The next time you discuss outing and public figures and privacy, you might bear in mind that in 1926, the New York Times ran a front page story calling de Wolfe's wedding "a great surprise" because "she makes her home with Elisabeth Marbury at 13 Sutton Place." Not that everything can be explained by early experiences, but the woman who spent her life making things beautiful grew up listening to her mother tell her she was ugly. When she was seventy, Parisian fashionistas named her the best dressed woman in the world.
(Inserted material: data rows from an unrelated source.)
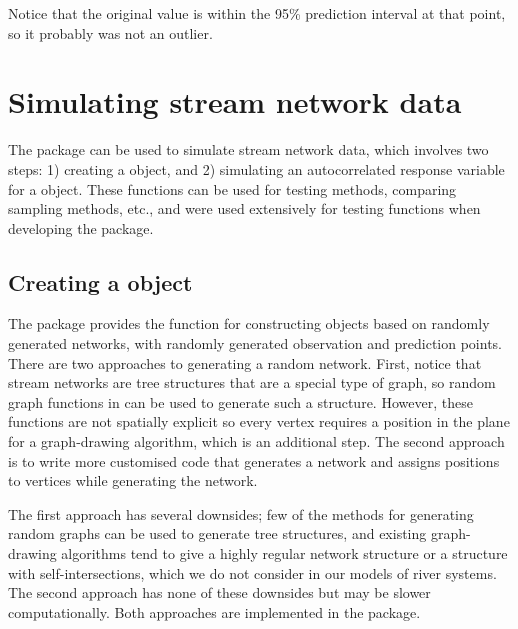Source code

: \documentclass[nojss]{jss}
\begin{document}
Notice that the original value is within the 95\% prediction
interval at that point, so it probably was not an outlier.

%
%

\section{Simulating stream network data}\label{Simulation}

The  package can be used to simulate stream network data,
which involves two steps: 1) creating a 
object, and 2) simulating an autocorrelated response variable for a
 object. These functions can be used for
testing methods, comparing sampling methods, etc., and were used
extensively for testing functions when developing the 
package.


\subsection[Creating a SpatialStreamNetwork object]{Creating a  object}

The  package provides the function  for
constructing  objects based on randomly
generated networks, with randomly generated observation and prediction
points. There are two approaches to generating a random
network. First, notice that stream networks are tree structures that
are a special type of graph, so random graph functions in 
can be used to generate such a structure. However, these functions are
not spatially explicit so every vertex requires a position in the
plane for a graph-drawing algorithm, which is an additional step. The
second approach is to write more customised code that generates a
network and assigns positions to vertices while generating the
network.

The first approach has several downsides; few of the methods for
generating random graphs can be used to generate tree structures, and
existing graph-drawing algorithms tend to give a highly regular
network structure or a structure with self-intersections, which we do not consider in our models of river systems. The second approach has none of these
downsides but may be slower computationally. Both approaches are
implemented in the  package.
\end{document}
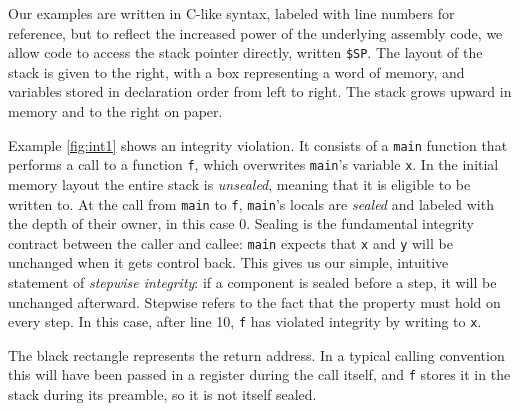 \documentclass[acmsmall,review,anonymous]{acmart}\settopmatter{printfolios=true,printccs=false,printacmref=false}
\begin{document}
Our examples are written in C-like syntax, labeled with line numbers for reference,
but to reflect the increased power of the underlying assembly code, we allow code
to access the stack pointer directly, written {\tt \$SP}. The layout of the stack
is given to the right, with a box representing a word of memory, and variables stored
in declaration order from left to right. The stack grows upward in memory and to the
right on paper.



Example \ref{fig:int1} shows an integrity violation. It consists of a {\tt main}
function that performs a call to a function {\tt f}, which overwrites {\tt main}'s
variable {\tt x}. In the initial memory layout the entire stack is {\em unsealed},
meaning that it is eligible to be written to. At the call from {\tt main} to
{\tt f}, {\tt main}'s locals are {\em sealed} and labeled with the depth of their owner,
in this case 0. Sealing is the fundamental integrity contract between the caller and callee:
{\tt main} expects that {\tt x} and {\tt y} will be unchanged when it gets control back.
This gives us our simple, intuitive statement of {\em stepwise integrity}:
if a component is sealed before a step, it will be unchanged afterward. Stepwise
refers to the fact that the property must hold on every step. %
In this case, after line 10, {\tt f} has violated integrity by writing to {\tt x}.

The black rectangle represents the return address. In a typical calling convention
this will have been passed in a register during the call itself, and {\tt f} stores
it in the stack during its preamble, so it is not itself sealed.
\end{document}
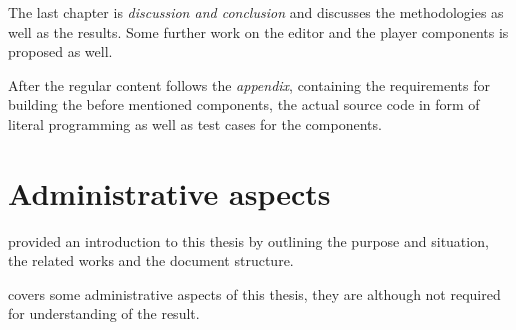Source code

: \documentclass[%
    a4paper,    %
    justified,  %
    nobib,      %
    openany     %
]{tufte-book}
\begin{document}

The last chapter is \textit{discussion and conclusion} and discusses the
methodologies as well as the results. Some further work on the editor and the
player components is proposed as well.

After the regular content follows the \textit{appendix}, containing the
requirements for building the before mentioned components, the actual source
code in form of literal programming as well as test cases for the components.

\chapter{Administrative aspects}
\label{chap:administrative_aspects}

 provided an introduction to this thesis by
outlining the purpose and situation, the related works and the document
structure.

 covers some administrative aspects of this thesis,
they are although not required for understanding of the result.
\end{document}
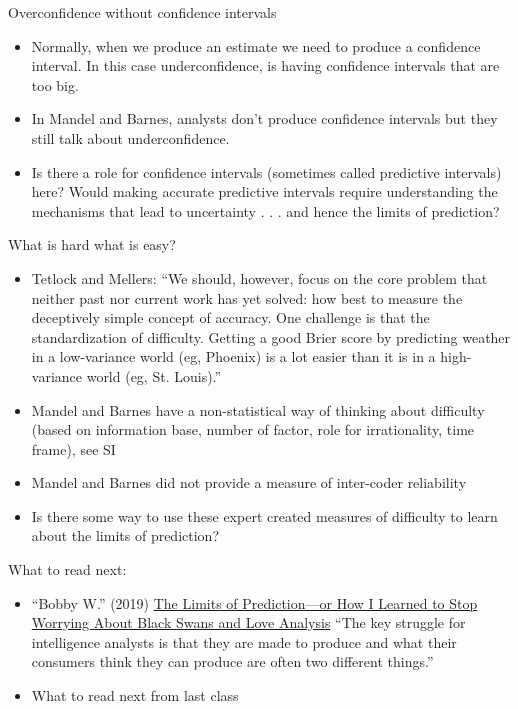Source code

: \documentclass[aspectratio=169]{beamer}
\begin{document}
\begin{frame}

Overconfidence without confidence intervals \pause
\begin{itemize}
\item Normally, when we produce an estimate we need to produce a confidence interval.  In this case underconfidence, is having confidence intervals that are too big.
\pause
\item In Mandel and Barnes, analysts don't produce confidence intervals but they still talk about underconfidence.
\pause
\item Is there a role for confidence intervals (sometimes called predictive intervals) here? Would making accurate predictive intervals require understanding the mechanisms that lead to uncertainty  . . . and hence the limits of prediction?
\end{itemize}

\end{frame}
\begin{frame}

What is hard what is easy?
\begin{itemize}
\item Tetlock and Mellers: ``We should, however, focus on the core problem that neither past nor current work has yet solved: how best to measure the deceptively simple concept of accuracy. \pause One challenge is that the standardization of difficulty.  Getting a good Brier score by predicting weather in a low-variance world (eg, Phoenix) is a lot easier than it is in a high-variance world (eg, St. Louis).''
\pause
\item Mandel and Barnes have a non-statistical way of thinking about difficulty (based on information base, number of factor, role for irrationality, time frame), see SI
\pause 
\item Mandel and Barnes did not provide a measure of  inter-coder reliability
\pause
\item Is there some way to use these expert created measures of difficulty to learn about the limits of prediction?
\end{itemize}

\end{frame}
\begin{frame}

What to read next:
\begin{itemize}
\item ``Bobby W.'' (2019) \href{https://www.cia.gov/library/center-for-the-study-of-intelligence/csi-publications/csi-studies/studies/vol-63-no-4/Limits-of-Prediction.html}{The Limits of Prediction---or How I Learned to Stop Worrying About Black Swans and Love Analysis} ``The key struggle for intelligence analysts is that they are made to produce and what their consumers think they can produce are often two different things.''
\item What to read next from last class
\end{itemize}

\end{frame}
\end{document}
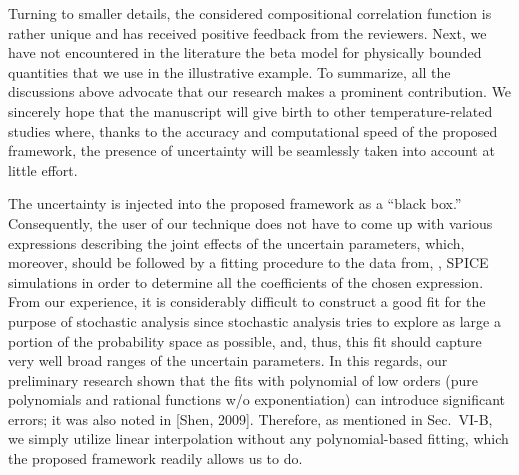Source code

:\begin{authors}
Turning to smaller details, the considered compositional correlation function is rather unique and has received positive feedback from the reviewers.
Next, we have not encountered in the literature the beta model for physically bounded quantities that we use in the illustrative example.
To summarize, all the discussions above advocate that our research makes a prominent contribution.
We sincerely hope that the manuscript will give birth to other temperature-related studies where, thanks to the accuracy and computational speed of the proposed framework, the presence of uncertainty will be seamlessly taken into account at little effort.

The uncertainty is injected into the proposed framework as a ``black box.''
Consequently, the user of our technique does not have to come up with various expressions describing the joint effects of the uncertain parameters, which, moreover, should be followed by a fitting procedure to the data from, \eg, SPICE simulations in order to determine all the coefficients of the chosen expression.
From our experience, it is considerably difficult to construct a good fit for the purpose of stochastic analysis since stochastic analysis tries to explore as large a portion of the probability space as possible, and, thus, this fit should capture very well broad ranges of the uncertain parameters.
In this regards, our preliminary research shown that the fits with polynomial of low orders (pure polynomials and rational functions w/o exponentiation) can introduce significant errors; it was also noted in [Shen, 2009].
Therefore, as mentioned in Sec.~VI-B, we simply utilize linear interpolation without any polynomial-based fitting, which the proposed framework readily allows us to do.
\end{authors}

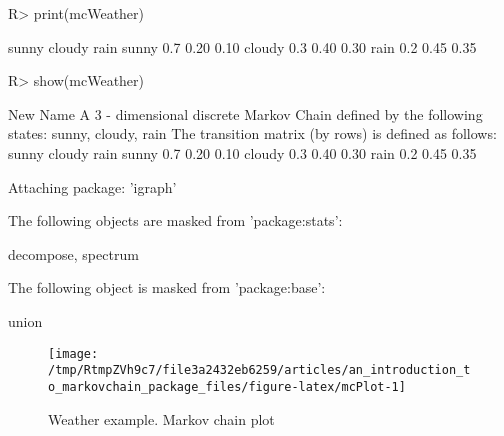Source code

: \documentclass[
  nojss]{jss}
\begin{document}
\begin{CodeChunk}

\begin{CodeInput}
R> print(mcWeather)
\end{CodeInput}

\begin{CodeOutput}
       sunny cloudy rain
sunny    0.7   0.20 0.10
cloudy   0.3   0.40 0.30
rain     0.2   0.45 0.35
\end{CodeOutput}

\begin{CodeInput}
R> show(mcWeather)
\end{CodeInput}

\begin{CodeOutput}
New Name 
 A  3 - dimensional discrete Markov Chain defined by the following states: 
 sunny, cloudy, rain 
 The transition matrix  (by rows)  is defined as follows: 
       sunny cloudy rain
sunny    0.7   0.20 0.10
cloudy   0.3   0.40 0.30
rain     0.2   0.45 0.35
\end{CodeOutput}
\end{CodeChunk}

\begin{CodeChunk}

\begin{CodeOutput}

Attaching package: 'igraph'
\end{CodeOutput}

\begin{CodeOutput}
The following objects are masked from 'package:stats':

    decompose, spectrum
\end{CodeOutput}

\begin{CodeOutput}
The following object is masked from 'package:base':

    union
\end{CodeOutput}
\begin{figure}

{\centering \texttt{[image: /tmp/RtmpZVh9c7/file3a2432eb6259/articles/an\_introduction\_to\_markovchain\_package\_files/figure-latex/mcPlot-1]} 

}

\caption[Weather example]{Weather example. Markov chain plot}\label{fig:mcPlot}
\end{figure}
\end{CodeChunk}
\end{document}
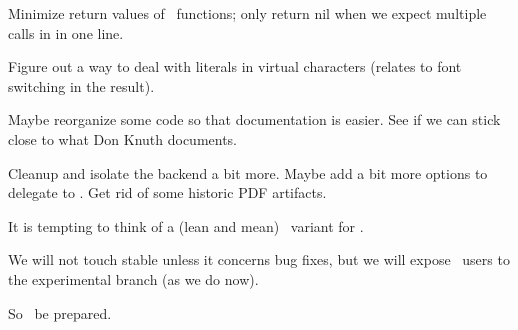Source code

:     Minimize return values of \Lua\ functions; only return nil when we expect
    multiple calls in in one line.

\stopstandardmakeup

\startstandardmakeup


    Figure out a way to deal with literals in virtual characters (relates to font
    switching in the result).

\stopstandardmakeup

\startstandardmakeup


    Maybe reorganize some code so that documentation is easier. See if we can stick
    close to what Don Knuth documents.

\stopstandardmakeup

\startstandardmakeup


    Cleanup and isolate the backend a bit more. Maybe add a bit more options to
    delegate to \Lua. Get rid of some historic PDF artifacts.

\stopstandardmakeup

\startstandardmakeup


    It is tempting to think of a (lean and mean) \LuaTeX\ variant for \ConTeXt.

    We will not touch stable unless it concerns bug fixes, but we will expose
    \ConTeXt\ users to the experimental branch (as we do now).

    So \unknown\ be prepared.

\stopstandardmakeup

\stopdocument

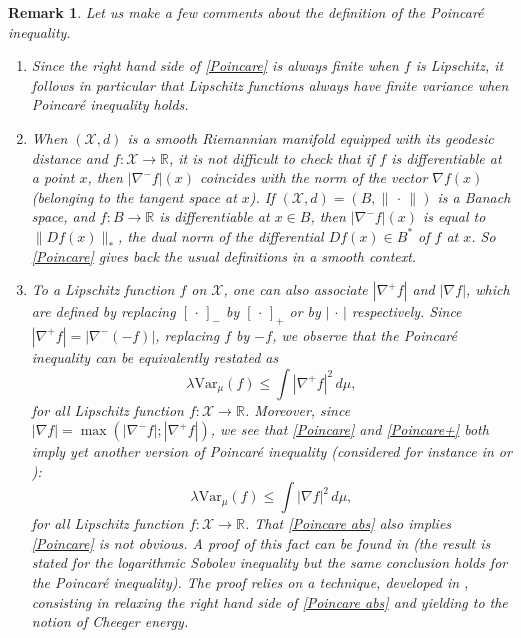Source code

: \documentclass[11pt]{amsart}
\newtheorem{rem}[equation]{Remark}
\numberwithin{equation}{section}
\begin{document}
\begin{rem}\label{rem Poincare}Let us make a few comments about the definition of the Poincar\'e inequality.
\begin{enumerate}
\item Since the right hand side of \eqref{Poincare} is always finite when $f$ is Lipschitz, it follows in particular that Lipschitz functions always have finite variance when Poincar\'e inequality holds.
\item When $({\mathcal{X}},d)$ is a smooth Riemannian manifold equipped with its geodesic distance and $f:{\mathcal{X}}\to{\mathbb{R}}$, it is not difficult to check that if $f$ is differentiable at a point $x$, then $|\nabla^-f|(x)$ coincides with the norm of the \emph{vector} $\nabla f(x)$ (belonging to the tangent space at $x$). 
If $({\mathcal{X}},d)=(B,\|\,\cdot\,\|)$ is a Banach space, and $f:B\to {\mathbb{R}}$ is differentiable at $x\in B$, then $|\nabla^-f|(x)$ is equal to $\|Df(x)\|_*$, the dual norm of the differential $Df(x)\in B^*$ of $f$ at $x$.
So \eqref{Poincare} gives back the usual definitions in a smooth context.
\item To a Lipschitz function $f$ on ${\mathcal{X}}$, one can also associate $|\nabla^+ f|$ and $|\nabla f|$, which are defined by replacing $[\,\cdot\,]_-$ by $[\,\cdot\,]_+$ or by $|\,\cdot\,|$ respectively.
Since $|\nabla^+ f|=|\nabla^-(- f)|$, replacing $f$ by $-f$, we observe that the Poincar\'e inequality can be equivalently restated as 
\begin{equation}\label{Poincare+}
\lambda\mathrm{Var}_\mu (f) \leq \int |\nabla^+ f|^2\,d\mu,
\end{equation}
for all Lipschitz function $f:{\mathcal{X}}\to {\mathbb{R}}$. Moreover, since $|\nabla f|=\max(|\nabla^-f|;|\nabla^+f|)$, we see that \eqref{Poincare} and \eqref{Poincare+} both imply yet another version of Poincar\'e inequality (considered for instance in \cite{Ledoux-book} or \cite{BL97}):
\begin{equation}\label{Poincare abs}
\lambda\mathrm{Var}_\mu (f) \leq \int |\nabla f|^2\,d\mu,
\end{equation}
for all Lipschitz function $f:{\mathcal{X}}\to {\mathbb{R}}$. That \eqref{Poincare abs} also implies \eqref{Poincare} is not obvious. A proof of this fact can be found in \cite[Proposition 5.1]{GL13} (the result is stated for the logarithmic Sobolev inequality but the same conclusion holds for the Poincar\'e inequality). The proof relies on a technique, developed in \cite{AGS12}, consisting in relaxing the right hand side of \eqref{Poincare abs} and yielding to the notion of Cheeger energy.
\end{enumerate}
\end{rem}
\end{document}
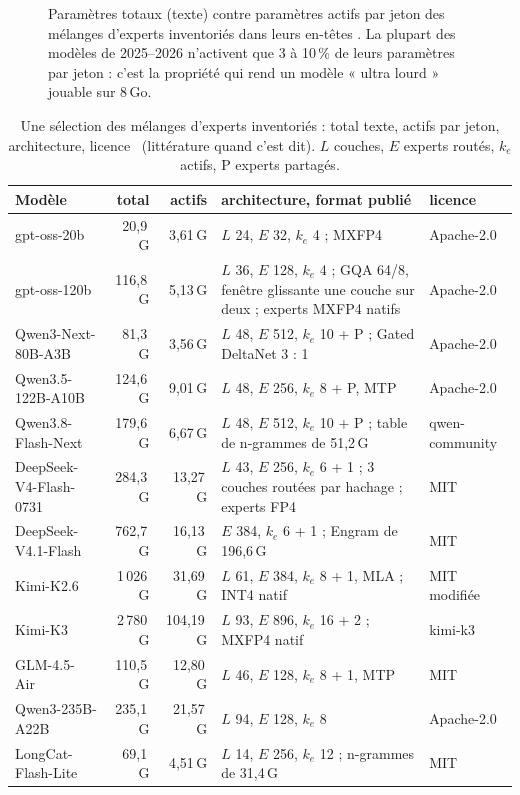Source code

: \begin{figure}[ht]
\centering
\GrapheMoE
\caption[Paramètres totaux et actifs des mélanges d'experts de 2026]{Paramètres totaux (texte) contre paramètres actifs par jeton des mélanges d'experts inventoriés dans leurs en-têtes \mes. La plupart des modèles de 2025--2026 n'activent que 3 à 10\,\% de leurs paramètres par jeton : c'est la propriété qui rend un modèle « ultra lourd » jouable sur 8\,Go.}
\label{fig:moe-inventaire}
\end{figure}

\begin{table}[ht]
\centering\small
\caption[Les mélanges d'experts visés, lus dans leurs en-têtes]{Une sélection des mélanges d'experts inventoriés : total texte, actifs par jeton, architecture, licence \mes~(littérature quand c'est dit). $L$ couches, $E$ experts routés, $k_e$ actifs, P experts partagés.}
\label{tab:moe-inventaire}
\begin{tabularx}{\linewidth}{@{}lrrXl@{}}
\toprule
Modèle & total & actifs & architecture, format publié & licence \\
\midrule
gpt-oss-20b~\cite{gptoss2025} & 20,9\,G & 3,61\,G & $L$ 24, $E$ 32, $k_e$ 4 ; MXFP4 & Apache-2.0 \\
gpt-oss-120b~\cite{gptoss2025} & 116,8\,G & 5,13\,G & $L$ 36, $E$ 128, $k_e$ 4 ; GQA 64/8, fenêtre glissante une couche sur deux ; experts MXFP4 natifs & Apache-2.0 \\
Qwen3-Next-80B-A3B & 81,3\,G & 3,56\,G & $L$ 48, $E$ 512, $k_e$ 10 + P ; Gated DeltaNet 3 : 1 & Apache-2.0 \\
Qwen3.5-122B-A10B & 124,6\,G & 9,01\,G & $L$ 48, $E$ 256, $k_e$ 8 + P, MTP & Apache-2.0 \\
Qwen3.8-Flash-Next & 179,6\,G & 6,67\,G & $L$ 48, $E$ 512, $k_e$ 10 + P ; table de n-grammes de 51,2\,G & qwen-community \\
DeepSeek-V4-Flash-0731~\cite{deepseekv4_2026} & 284,3\,G & 13,27\,G & $L$ 43, $E$ 256, $k_e$ 6 + 1 ; 3 couches routées par hachage ; experts FP4 & MIT \\
DeepSeek-V4.1-Flash & 762,7\,G & 16,13\,G & $E$ 384, $k_e$ 6 + 1 ; Engram de 196,6\,G~\cite{engram2026} & MIT \\
Kimi-K2.6~\cite{kimik2_2025} & 1\,026\,G & 31,69\,G & $L$ 61, $E$ 384, $k_e$ 8 + 1, MLA ; INT4 natif & MIT modifiée \\
Kimi-K3 & 2\,780\,G & 104,19\,G & $L$ 93, $E$ 896, $k_e$ 16 + 2 ; MXFP4 natif & kimi-k3 \\
GLM-4.5-Air~\cite{glm45_2025} & 110,5\,G & 12,80\,G & $L$ 46, $E$ 128, $k_e$ 8 + 1, MTP & MIT \\
Qwen3-235B-A22B~\cite{qwen3_2025} & 235,1\,G & 21,57\,G & $L$ 94, $E$ 128, $k_e$ 8 & Apache-2.0 \\
LongCat-Flash-Lite & 69,1\,G & 4,51\,G & $L$ 14, $E$ 256, $k_e$ 12 ; n-grammes de 31,4\,G & MIT \\
\bottomrule
\end{tabularx}
\end{table}

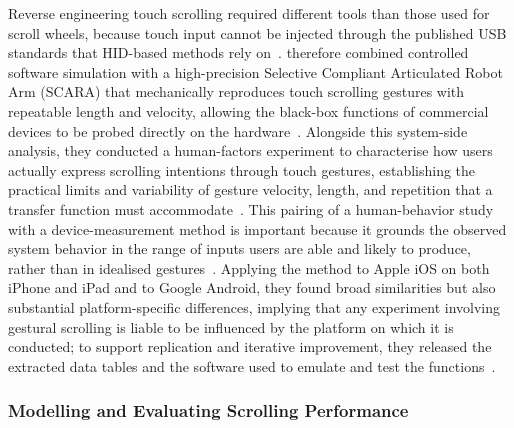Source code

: Reverse engineering touch scrolling required different tools than those used for scroll wheels, because touch input cannot be injected through the published USB standards that HID-based methods rely on~\cite{quinn2013touch}. \citeauthor{quinn2013touch} therefore combined controlled software simulation with a high-precision Selective Compliant Articulated Robot Arm (SCARA) that mechanically reproduces touch scrolling gestures with repeatable length and velocity, allowing the black-box functions of commercial devices to be probed directly on the hardware~\cite{quinn2013touch}. Alongside this system-side analysis, they conducted a human-factors experiment to characterise how users actually express scrolling intentions through touch gestures, establishing the practical limits and variability of gesture velocity, length, and repetition that a transfer function must accommodate~\cite{quinn2013touch}. This pairing of a human-behavior study with a device-measurement method is important because it grounds the observed system behavior in the range of inputs users are able and likely to produce, rather than in idealised gestures~\cite{quinn2013touch}. Applying the method to Apple iOS on both iPhone and iPad and to Google Android, they found broad similarities but also substantial platform-specific differences, implying that any experiment involving gestural scrolling is liable to be influenced by the platform on which it is conducted; to support replication and iterative improvement, they released the extracted data tables and the software used to emulate and test the functions~\cite{quinn2013touch}.



\subsubsection{Modelling and Evaluating Scrolling Performance}

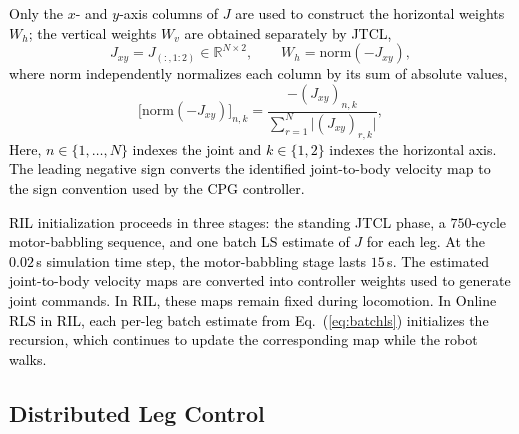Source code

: \documentclass[a4paper, 10pt, conference]{ieeeconf}
\newcommand{\Jm}{J}
\newcommand{\oldtext}[1]{\textcolor{red}{}}
\newcommand{\newtext}[1]{\textcolor{black}{#1}}
\begin{document}
\newtext{Only the $x$- and $y$-axis columns of $J$ are used to construct the
horizontal weights $W_h$; the vertical weights $W_v$ are obtained separately by
JTCL,}
\begin{equation}
  \Jm_{xy} = \Jm_{(:,1:2)}\in\mathbb{R}^{N\times2},
  \qquad
  W_h = \mathrm{norm}(-\Jm_{xy}),
  \label{eq:wh}
\end{equation}
\newtext{where $\mathrm{norm}$ independently normalizes each column by
its sum of absolute values,}
\begin{equation}
  \bigl[\mathrm{norm}(-\Jm_{xy})\bigr]_{n,k}
    = \frac{-(\Jm_{xy})_{n,k}}{\sum_{r=1}^{N}\bigl|(\Jm_{xy})_{r,k}\bigr|} ,
  \label{eq:norm}
\end{equation}
\newtext{Here, $n\in\{1,\ldots,N\}$ indexes the joint and $k\in\{1,2\}$
indexes the horizontal axis. The leading negative sign converts the identified
joint-to-body velocity map to the sign convention used by the CPG controller.}

\newtext{RIL initialization proceeds in three stages: the standing JTCL phase,
a $750$-cycle motor-babbling sequence, and one batch LS estimate of $J$ for each
leg. At the $0.02$\,s simulation time step, the motor-babbling stage lasts
$15$\,s. The estimated joint-to-body velocity maps are converted into controller
weights used to generate joint commands. In RIL, these maps remain fixed during
locomotion. In Online RLS in RIL, each per-leg batch estimate from
Eq.~(\ref{eq:batchls}) initializes the recursion, which continues to
update the corresponding map while the robot walks.}

\subsection{Distributed Leg Control}
\label{sec:dlc}
\end{document}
She is immortalized in song lyrics by Irving Berlin and by Cole Porter:
When you hear that Lady Mendl, standing up,
Now turns a handspring, landing up-on her toes
Anything Goes!
Read her landmark book The House in Good Taste or either of two biographies, the 366 page Elsie De Wolfe: A Life in the High Style
or the 143 page Elsie De Wolfe: A Decorative Life
from Clarkson Potter.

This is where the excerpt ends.